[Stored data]
• • • • • • •

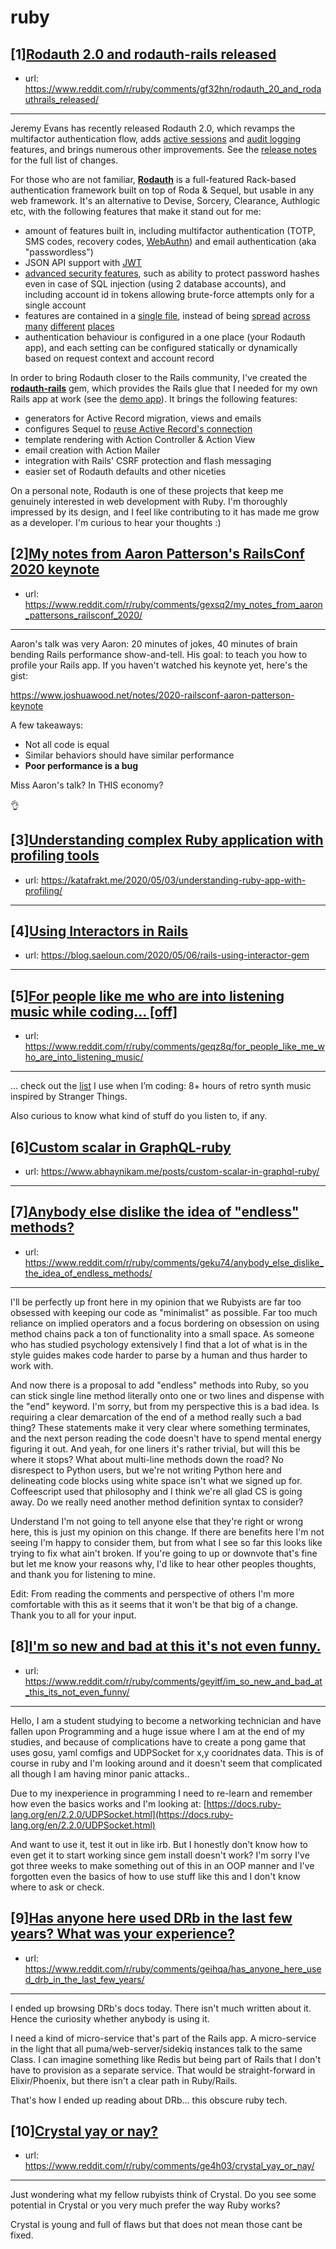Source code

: # ruby
## [1][Rodauth 2.0 and rodauth-rails released](https://www.reddit.com/r/ruby/comments/gf32hn/rodauth_20_and_rodauthrails_released/)
- url: https://www.reddit.com/r/ruby/comments/gf32hn/rodauth_20_and_rodauthrails_released/
---
Jeremy Evans has recently released Rodauth 2.0, which revamps the multifactor authentication flow, adds [active sessions](http://rodauth.jeremyevans.net/rdoc/files/doc/active_sessions_rdoc.html) and [audit logging](http://rodauth.jeremyevans.net/rdoc/files/doc/audit_logging_rdoc.html) features, and brings numerous other improvements. See the [release notes](http://rodauth.jeremyevans.net/rdoc/files/doc/release_notes/2_0_0_txt.html) for the full list of changes.

For those who are not familiar, **[Rodauth](https://github.com/jeremyevans/rodauth/)** is a full-featured Rack-based authentication framework built on top of Roda &amp; Sequel, but usable in any web framework. It's an alternative to Devise, Sorcery, Clearance, Authlogic etc, with the following features that make it stand out for me:

* amount of features built in, including multifactor authentication (TOTP, SMS codes, recovery codes, [WebAuthn](https://webauthn.io/)) and email authentication (aka "passwordless")
* JSON API support with [JWT](http://rodauth.jeremyevans.net/rdoc/files/doc/jwt_rdoc.html)
* [advanced security features](http://rodauth.jeremyevans.net/rdoc/files/README_rdoc.html#label-Security), such as ability to protect password hashes even in case of SQL injection (using 2 database accounts), and including account id in tokens allowing brute-force attempts only for a single account
* features are contained in a [single file](https://github.com/jeremyevans/rodauth/blob/master/lib/rodauth/features/remember.rb), instead of being [spread](https://github.com/heartcombo/devise/blob/master/lib/devise/models/rememberable.rb) [across](https://github.com/heartcombo/devise/blob/master/lib/devise/controllers/rememberable.rb) [many](https://github.com/heartcombo/devise/blob/master/lib/devise/strategies/rememberable.rb) [different](https://github.com/heartcombo/devise/blob/master/lib/devise/hooks/rememberable.rb) [places](https://github.com/heartcombo/devise/blob/master/lib/devise/hooks/forgetable.rb)
* authentication behaviour is configured in a one place (your Rodauth app), and each setting can be configured statically or dynamically based on request context and account record

In order to bring Rodauth closer to the Rails community, I've created the **[rodauth-rails](https://github.com/janko/rodauth-rails)** gem, which provides the Rails glue that I needed for my own Rails app at work (see the [demo app](https://github.com/janko/rodauth-demo-rails/)). It brings the following features:

* generators for Active Record migration, views and emails
* configures Sequel to [reuse Active Record's connection](https://github.com/janko/sequel-activerecord_connection)
* template rendering with Action Controller &amp; Action View
* email creation with Action Mailer
* integration with Rails' CSRF protection and flash messaging
* easier set of Rodauth defaults and other niceties

On a personal note, Rodauth is one of these projects that keep me genuinely interested in web development with Ruby. I'm thoroughly impressed by its design, and I feel like contributing to it has made me grow as a developer. I'm curious to hear your thoughts :)
## [2][My notes from Aaron Patterson's RailsConf 2020 keynote](https://www.reddit.com/r/ruby/comments/gexsq2/my_notes_from_aaron_pattersons_railsconf_2020/)
- url: https://www.reddit.com/r/ruby/comments/gexsq2/my_notes_from_aaron_pattersons_railsconf_2020/
---
Aaron's talk was very Aaron: 20 minutes of jokes, 40 minutes of brain bending Rails performance show-and-tell. His goal: to teach you how to profile your Rails app. If you haven't watched his keynote yet, here's the gist:

https://www.joshuawood.net/notes/2020-railsconf-aaron-patterson-keynote

A few takeaways:
- Not all code is equal
- Similar behaviors should have similar performance
- **Poor performance is a bug**

Miss Aaron's talk? In THIS economy?

👌
## [3][Understanding complex Ruby application with profiling tools](https://www.reddit.com/r/ruby/comments/genzmb/understanding_complex_ruby_application_with/)
- url: https://katafrakt.me/2020/05/03/understanding-ruby-app-with-profiling/
---

## [4][Using Interactors in Rails](https://www.reddit.com/r/ruby/comments/gf24fk/using_interactors_in_rails/)
- url: https://blog.saeloun.com/2020/05/06/rails-using-interactor-gem
---

## [5][For people like me who are into listening music while coding... [off]](https://www.reddit.com/r/ruby/comments/geqz8q/for_people_like_me_who_are_into_listening_music/)
- url: https://www.reddit.com/r/ruby/comments/geqz8q/for_people_like_me_who_are_into_listening_music/
---
... check out the [list](https://spoti.fi/3cPiDAs) I use when I’m coding: 8+ hours of retro synth music inspired by Stranger Things.

Also curious to know what kind of stuff do you listen to, if any.
## [6][Custom scalar in GraphQL-ruby](https://www.reddit.com/r/ruby/comments/geqjx5/custom_scalar_in_graphqlruby/)
- url: https://www.abhaynikam.me/posts/custom-scalar-in-graphql-ruby/
---

## [7][Anybody else dislike the idea of "endless" methods?](https://www.reddit.com/r/ruby/comments/geku74/anybody_else_dislike_the_idea_of_endless_methods/)
- url: https://www.reddit.com/r/ruby/comments/geku74/anybody_else_dislike_the_idea_of_endless_methods/
---
I'll be perfectly up front here in my opinion that we Rubyists are far too obsessed with keeping our code as "minimalist" as possible.  Far too much reliance on implied operators and a focus bordering on obsession on using method chains pack a ton of functionality into a small space.  As someone who has studied psychology extensively I find that a lot of what is in the style guides makes code harder to parse by a human and thus harder to work with.

And now there is a proposal to add "endless" methods into Ruby, so you can stick single line method literally onto one or two lines and dispense with the "end" keyword.  I'm sorry, but from my perspective this is a bad idea.  Is requiring a clear demarcation of the end of a method really such a bad thing?  These statements make it very clear where something terminates, and the next person reading the code doesn't have to spend mental energy figuring it out.  And yeah, for one liners it's rather trivial, but will this be where it stops?  What about multi-line methods down the road?  No disrespect to Python users, but we're not writing Python here and delineating code blocks using white space isn't what we signed up for.  Coffeescript used that philosophy and I think we're all glad CS is going away.  Do we really need another method definition syntax to consider?

Understand I'm not going to tell anyone else that they're right or wrong here, this is just my opinion on this change.  If there are benefits here I'm not seeing I'm happy to consider them, but from what I see so far this looks like trying to fix what ain't broken.  If you're going to up or downvote that's fine but let me know your reasons why, I'd like to hear other peoples thoughts, and thank you for listening to mine.

Edit:  From reading the comments and perspective of others I'm more comfortable with this as it seems that it won't be that big of a change.  Thank you to all for your input.
## [8][I'm so new and bad at this it's not even funny.](https://www.reddit.com/r/ruby/comments/geyitf/im_so_new_and_bad_at_this_its_not_even_funny/)
- url: https://www.reddit.com/r/ruby/comments/geyitf/im_so_new_and_bad_at_this_its_not_even_funny/
---
Hello, I am a student studying to become a networking technician and have fallen upon Programming and a huge issue where I am at the end of my studies, and because of complications have to create a pong game that uses gosu, yaml comfigs and UDPSocket for x,y cooridnates data. This is of course in ruby and I'm looking around and it doesn't seem that complicated all though I am having minor panic attacks..

Due to my inexperience in programming I need to re-learn and remember how even the basics works and I'm looking at: [https://docs.ruby-lang.org/en/2.2.0/UDPSocket.html](https://docs.ruby-lang.org/en/2.2.0/UDPSocket.html)  


And want to use it, test it out in like irb. But I honestly don't know how to even get it to start working since gem install doesn't work? I'm sorry I've got three weeks to make something out of this in an OOP manner and I've forgotten even the basics of how to use stuff like this and I don't know where to ask or check.
## [9][Has anyone here used DRb in the last few years? What was your experience?](https://www.reddit.com/r/ruby/comments/geihqa/has_anyone_here_used_drb_in_the_last_few_years/)
- url: https://www.reddit.com/r/ruby/comments/geihqa/has_anyone_here_used_drb_in_the_last_few_years/
---
I ended up browsing DRb's docs today. There isn't much written about it. Hence the curiosity whether anybody is using it.

I need a kind of micro-service that's part of the Rails app. A micro-service in the light that all puma/web-server/sidekiq instances talk to the same Class. I can imagine something like Redis but being part of Rails that I don't have to provision as a separate service. That would be straight-forward in Elixir/Phoenix, but there isn't a clear path in Ruby/Rails.

That's how I ended up reading about DRb... this obscure ruby tech.
## [10][Crystal yay or nay?](https://www.reddit.com/r/ruby/comments/ge4h03/crystal_yay_or_nay/)
- url: https://www.reddit.com/r/ruby/comments/ge4h03/crystal_yay_or_nay/
---
Just wondering what my fellow rubyists think of Crystal.
Do you see some potential in Crystal or you very much prefer the way Ruby works?

Crystal is young and full of flaws but that does not mean those cant be fixed.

• • • • • • •

TASK DESCRIPTION:
Above are records; repeat only the lines starting at the line with "## [2][My notes" and ending at the line with "Also curious to", exactly as they appear, both included.

ANSWER SPACE:
## [2][My notes from Aaron Patterson's RailsConf 2020 keynote](https://www.reddit.com/r/ruby/comments/gexsq2/my_notes_from_aaron_pattersons_railsconf_2020/)
- url: https://www.reddit.com/r/ruby/comments/gexsq2/my_notes_from_aaron_pattersons_railsconf_2020/
---
Aaron's talk was very Aaron: 20 minutes of jokes, 40 minutes of brain bending Rails performance show-and-tell. His goal: to teach you how to profile your Rails app. If you haven't watched his keynote yet, here's the gist:

https://www.joshuawood.net/notes/2020-railsconf-aaron-patterson-keynote

A few takeaways:
- Not all code is equal
- Similar behaviors should have similar performance
- **Poor performance is a bug**

Miss Aaron's talk? In THIS economy?

👌
## [3][Understanding complex Ruby application with profiling tools](https://www.reddit.com/r/ruby/comments/genzmb/understanding_complex_ruby_application_with/)
- url: https://katafrakt.me/2020/05/03/understanding-ruby-app-with-profiling/
---

## [4][Using Interactors in Rails](https://www.reddit.com/r/ruby/comments/gf24fk/using_interactors_in_rails/)
- url: https://blog.saeloun.com/2020/05/06/rails-using-interactor-gem
---

## [5][For people like me who are into listening music while coding... [off]](https://www.reddit.com/r/ruby/comments/geqz8q/for_people_like_me_who_are_into_listening_music/)
- url: https://www.reddit.com/r/ruby/comments/geqz8q/for_people_like_me_who_are_into_listening_music/
---
... check out the [list](https://spoti.fi/3cPiDAs) I use when I’m coding: 8+ hours of retro synth music inspired by Stranger Things.

Also curious to know what kind of stuff do you listen to, if any.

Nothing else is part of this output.